=== Begin Enclosure ===
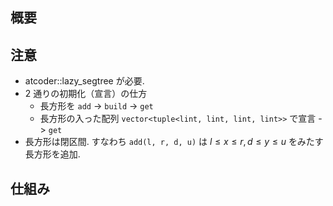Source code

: ## 概要

## 注意
- atcoder::lazy_segtree が必要.
- 2 通りの初期化（宣言）の仕方
  - 長方形を `add` -> `build` -> `get`
  - 長方形の入った配列 `vector<tuple<lint, lint, lint, lint>>` で宣言 -> `get`
- 長方形は閉区間. すなわち `add(l, r, d, u)` は $l \leq x \leq r, d \leq y \leq u$ をみたす長方形を追加.

## 仕組み
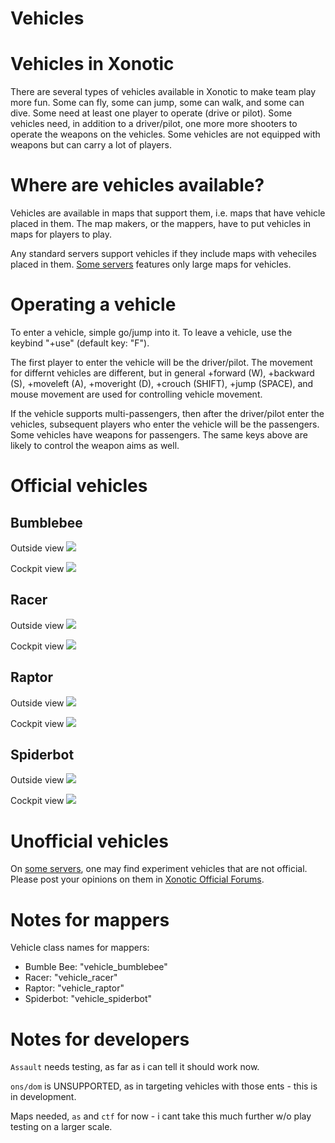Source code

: Vehicles
========
# Vehicles in Xonotic

There are several types of vehicles available in Xonotic to make team play more fun. Some can fly, some can jump, some can walk, and some can dive. Some need at least one player to operate (drive or pilot). Some vehicles need, in addition to a driver/pilot, one more more shooters to operate the weapons on the vehicles. Some vehicles are not equipped with weapons but can carry a lot of players.

# Where are vehicles available?

Vehicles are available in maps that support them, i.e. maps that have vehicle placed in them. The map makers, or the mappers, have to put vehicles in maps for players to play.

Any standard servers support vehicles if they include maps with veheciles placed in them. [Some servers](Special_Servers) features only large maps for vehicles.

# Operating a vehicle

To enter a vehicle, simple go/jump into it. To leave a vehicle, use the keybind "+use" (default key: "F").

The first player to enter the vehicle will be the driver/pilot. The movement for differnt vehicles are different, but in general +forward (W), +backward (S), +moveleft (A), +moveright (D), +crouch (SHIFT), +jump (SPACE), and mouse movement are used for controlling vehicle movement.

If the vehicle supports multi-passengers, then after the driver/pilot enter the vehicles, subsequent players who enter the vehicle will be the passengers. Some vehicles have weapons for passengers. The same keys above are likely to control the weapon aims as well.

# Official vehicles

## Bumblebee

Outside view
![](img/xonotic-vehicle-bumblebee.jpg)

Cockpit view
![](img/xonotic-vehicle-bumblebee-cockpit.jpg)

## Racer

Outside view
![](img/xonotic-vehicle-racer.jpg)

Cockpit view
![](img/xonotic-vehicle-racer-cockpit.jpg)

## Raptor

Outside view
![](img/xonotic-vehicle-raptor.jpg)

Cockpit view
![](img/xonotic-vehicle-raptor-cockpit.jpg)

## Spiderbot

Outside view
![](img/xonotic-vehicle-spiderbot.jpg)

Cockpit view
![](img/xonotic-vehicle-spiderbot-cockpit.jpg)

# Unofficial vehicles

On [some servers](Special_Servers), one may find experiment vehicles that are not official. Please post your opinions on them in [Xonotic Official Forums](http://forums.xonotic.org).

# Notes for mappers

Vehicle class names for mappers:

- Bumble Bee: "vehicle_bumblebee"
- Racer: "vehicle_racer"
- Raptor: "vehicle_raptor"
- Spiderbot: "vehicle_spiderbot"

# Notes for developers

`Assault` needs testing, as far as i can tell it should work now.

`ons/dom` is UNSUPPORTED, as in targeting vehicles with those ents - this is in development.

Maps needed, `as` and `ctf` for now - i cant take this much further w/o play testing on a larger scale.

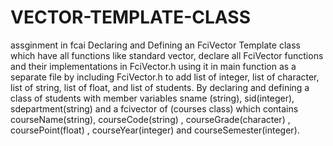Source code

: # VECTOR-TEMPLATE-CLASS
assginment in fcai 
Declaring and Defining an FciVector Template class which have all functions like standard 
vector, declare all FciVector functions and their implementations in FciVector.h using it in main 
function as a separate file by including FciVector.h to add list of integer, list of character, list of 
string, list of float, and list of students. 
By declaring and defining a class of students with member variables sname (string), sid(integer), 
sdepartment(string) and a fcivector of (courses class) which contains courseName(string), 
courseCode(string) , courseGrade(character) , coursePoint(float) , courseYear(integer) and 
courseSemester(integer).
=== End Enclosure ===
Working from the records above, reproduce exactly the lines from the one with "# Official vehicles" through the last line, without the pictures.

# Official vehicles

## Bumblebee

Outside view
![](img/xonotic-vehicle-bumblebee.jpg)

Cockpit view
![](img/xonotic-vehicle-bumblebee-cockpit.jpg)

## Racer

Outside view
![](img/xonotic-vehicle-racer.jpg)

Cockpit view
![](img/xonotic-vehicle-racer-cockpit.jpg)

## Raptor

Outside view
![](img/xonotic-vehicle-raptor.jpg)

Cockpit view
![](img/xonotic-vehicle-raptor-cockpit.jpg)

## Spiderbot

Outside view
![](img/xonotic-vehicle-spiderbot.jpg)

Cockpit view
![](img/xonotic-vehicle-spiderbot-cockpit.jpg)

# Unofficial vehicles

On [some servers](Special_Servers), one may find experiment vehicles that are not official. Please post your opinions on them in [Xonotic Official Forums](http://forums.xonotic.org).

# Notes for mappers

Vehicle class names for mappers:

- Bumble Bee: "vehicle_bumblebee"
- Racer: "vehicle_racer"
- Raptor: "vehicle_raptor"
- Spiderbot: "vehicle_spiderbot"

# Notes for developers

`Assault` needs testing, as far as i can tell it should work now.

`ons/dom` is UNSUPPORTED, as in targeting vehicles with those ents - this is in development.

Maps needed, `as` and `ctf` for now - i cant take this much further w/o play testing on a larger scale.

Source code

: # VECTOR-TEMPLATE-CLASS
assginment in fcai 
Declaring and Defining an FciVector Template class which have all functions like standard 
vector, declare all FciVector functions and their implementations in FciVector.h using it in main 
function as a separate file by including FciVector.h to add list of integer, list of character, list of 
string, list of float, and list of students. 
By declaring and defining a class of students with member variables sname (string), sid(integer), 
sdepartment(string) and a fcivector of (courses class) which contains courseName(string), 
courseCode(string) , courseGrade(character) , coursePoint(float) , courseYear(integer) and 
courseSemester(integer).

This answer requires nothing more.